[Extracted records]

######

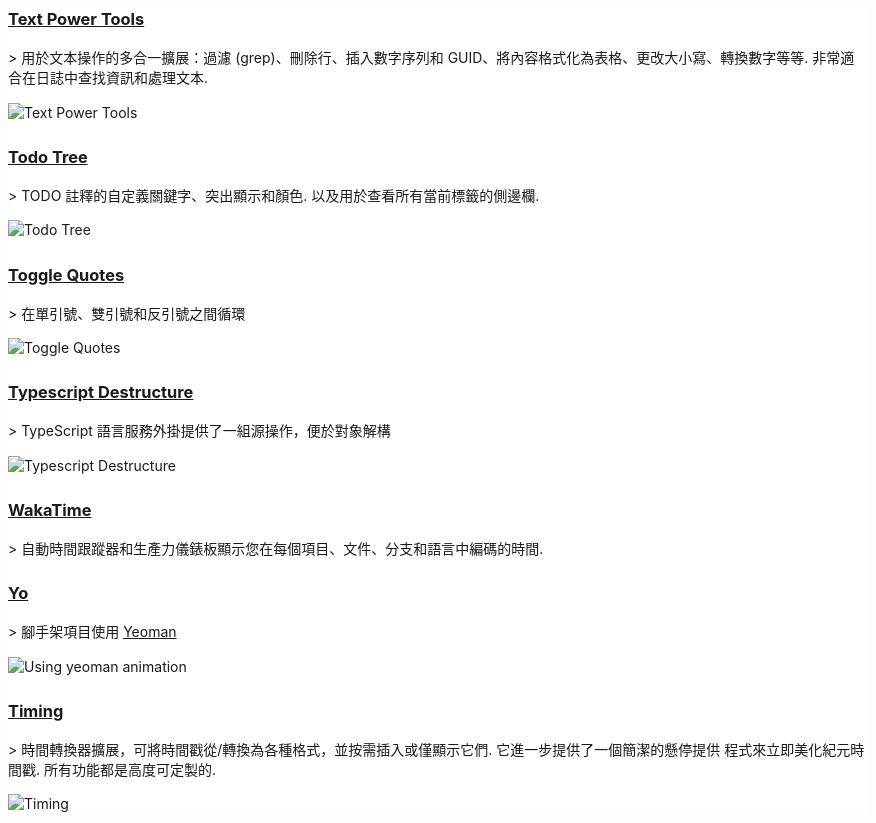 ### [Text Power Tools](https://marketplace.visualstudio.com/items?itemName=qcz.text-power-tools) <a href="#text-power-tools" id="text-power-tools"></a>

\> 用於文本操作的多合一擴展：過濾 (grep)、刪除行、插入數字序列和 GUID、將內容格式化為表格、更改大小寫、轉換數字等等. 非常適合在日誌中查找資訊和處理文本.

![Text Power Tools](https://raw.githubusercontent.com/qcz/vscode-text-power-tools/89a1d9d7be3edfc9bcf112fe427c662655cb60cc/images/filtering.gif)

### [Todo Tree](https://marketplace.visualstudio.com/items?itemName=Gruntfuggly.todo-tree) <a href="#todo-tree" id="todo-tree"></a>

\> TODO 註釋的自定義關鍵字、突出顯示和顏色. 以及用於查看所有當前標籤的側邊欄.

![Todo Tree](https://thumbs.gfycat.com/PowerlessWindyCivet-size\_restricted.gif)

### [Toggle Quotes](https://marketplace.visualstudio.com/items?itemName=BriteSnow.vscode-toggle-quotes) <a href="#toggle-quotes" id="toggle-quotes"></a>

\> 在單引號、雙引號和反引號之間循環

![Toggle Quotes](https://d3vv6lp55qjaqc.cloudfront.net/items/2V092N0u2O1a393Y0f28/Screen%20Recording%202018-10-04%20at%2009.26%20AM.gif?X-CloudApp-Visitor-Id=26998\&v=e2908c88)

### [Typescript Destructure](https://marketplace.visualstudio.com/items?itemName=tusaeff.vscode-typescript-destructure-plugin) <a href="#typescript-destructure" id="typescript-destructure"></a>

\> TypeScript 語言服務外掛提供了一組源操作，便於對象解構

![Typescript Destructure](https://raw.githubusercontent.com/tusaeff/vscode-typescript-destructure-plugin/master/assets/destructure-to-constant.gif)

### [WakaTime](https://marketplace.visualstudio.com/items?itemName=WakaTime.vscode-wakatime) <a href="#wakatime" id="wakatime"></a>

\> 自動時間跟蹤器和生產力儀錶板顯示您在每個項目、文件、分支和語言中編碼的時間.

### [Yo](https://marketplace.visualstudio.com/items?itemName=samverschueren.yo) <a href="#yo" id="yo"></a>

\> 腳手架項目使用 [Yeoman](https://yeoman.io)

![Using yeoman animation](https://raw.githubusercontent.com/SamVerschueren/vscode-yo/master/media/yo.gif)

### [Timing](https://marketplace.visualstudio.com/items?itemName=HaaLeo.timing) <a href="#timing" id="timing"></a>

\> 時間轉換器擴展，可將時間戳從/轉換為各種格式，並按需插入或僅顯示它們. 它進一步提供了一個簡潔的懸停提供 程式來立即美化紀元時間戳. 所有功能都是高度可定製的.

![Timing](https://raw.githubusercontent.com/HaaLeo/vscode-timing/master/doc/Convert\_Sample.gif)

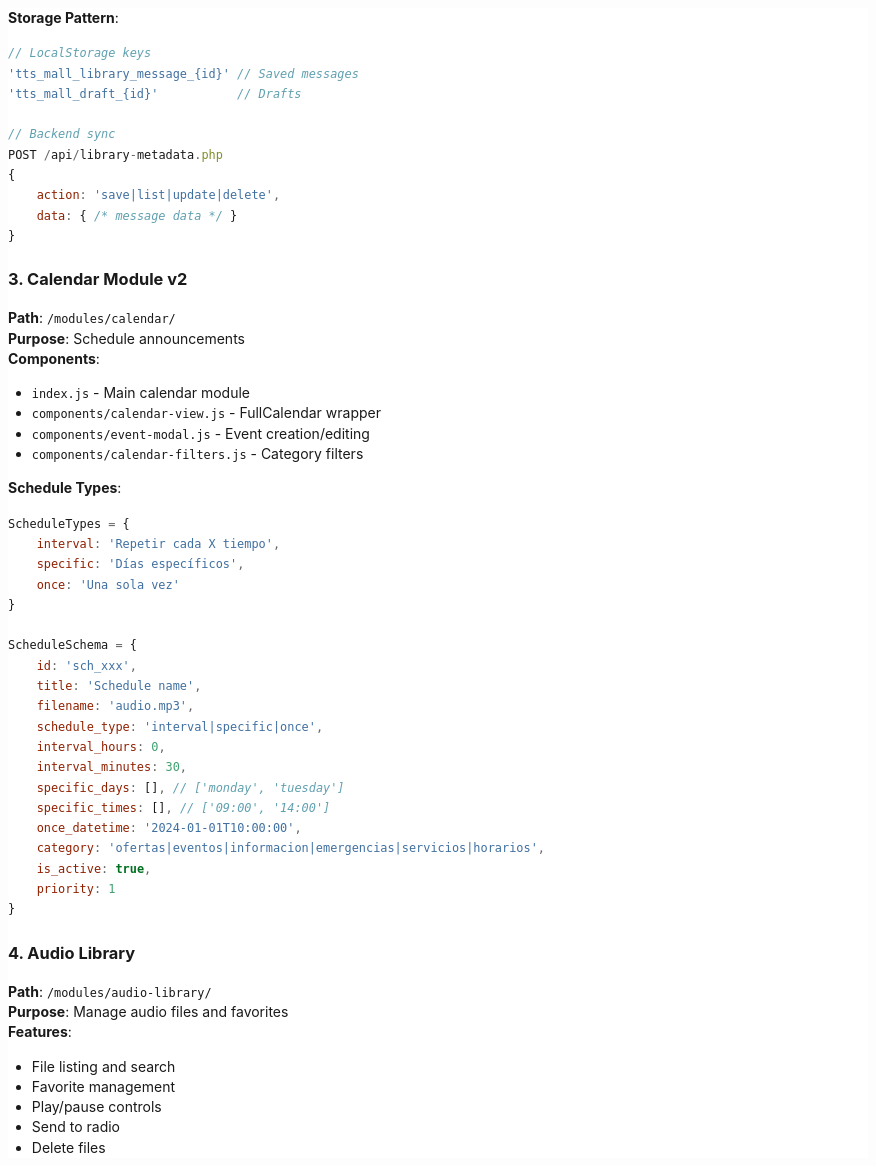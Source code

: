 **Storage Pattern**:
```javascript
// LocalStorage keys
'tts_mall_library_message_{id}' // Saved messages
'tts_mall_draft_{id}'           // Drafts

// Backend sync
POST /api/library-metadata.php
{
    action: 'save|list|update|delete',
    data: { /* message data */ }
}
```

### 3. Calendar Module v2
**Path**: `/modules/calendar/`  
**Purpose**: Schedule announcements  
**Components**:
- `index.js` - Main calendar module
- `components/calendar-view.js` - FullCalendar wrapper
- `components/event-modal.js` - Event creation/editing
- `components/calendar-filters.js` - Category filters

**Schedule Types**:
```javascript
ScheduleTypes = {
    interval: 'Repetir cada X tiempo',
    specific: 'Días específicos',
    once: 'Una sola vez'
}

ScheduleSchema = {
    id: 'sch_xxx',
    title: 'Schedule name',
    filename: 'audio.mp3',
    schedule_type: 'interval|specific|once',
    interval_hours: 0,
    interval_minutes: 30,
    specific_days: [], // ['monday', 'tuesday']
    specific_times: [], // ['09:00', '14:00']
    once_datetime: '2024-01-01T10:00:00',
    category: 'ofertas|eventos|informacion|emergencias|servicios|horarios',
    is_active: true,
    priority: 1
}
```

### 4. Audio Library
**Path**: `/modules/audio-library/`  
**Purpose**: Manage audio files and favorites  
**Features**:
- File listing and search
- Favorite management
- Play/pause controls
- Send to radio
- Delete files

######

*WHAT TO DO:* Lines containing the word "githubusercontent" must be found in the data above and copied.

*RESULT BELOW:*
![Text Power Tools](https://raw.githubusercontent.com/qcz/vscode-text-power-tools/89a1d9d7be3edfc9bcf112fe427c662655cb60cc/images/filtering.gif)
![Typescript Destructure](https://raw.githubusercontent.com/tusaeff/vscode-typescript-destructure-plugin/master/assets/destructure-to-constant.gif)
![Using yeoman animation](https://raw.githubusercontent.com/SamVerschueren/vscode-yo/master/media/yo.gif)
![Timing](https://raw.githubusercontent.com/HaaLeo/vscode-timing/master/doc/Convert\_Sample.gif)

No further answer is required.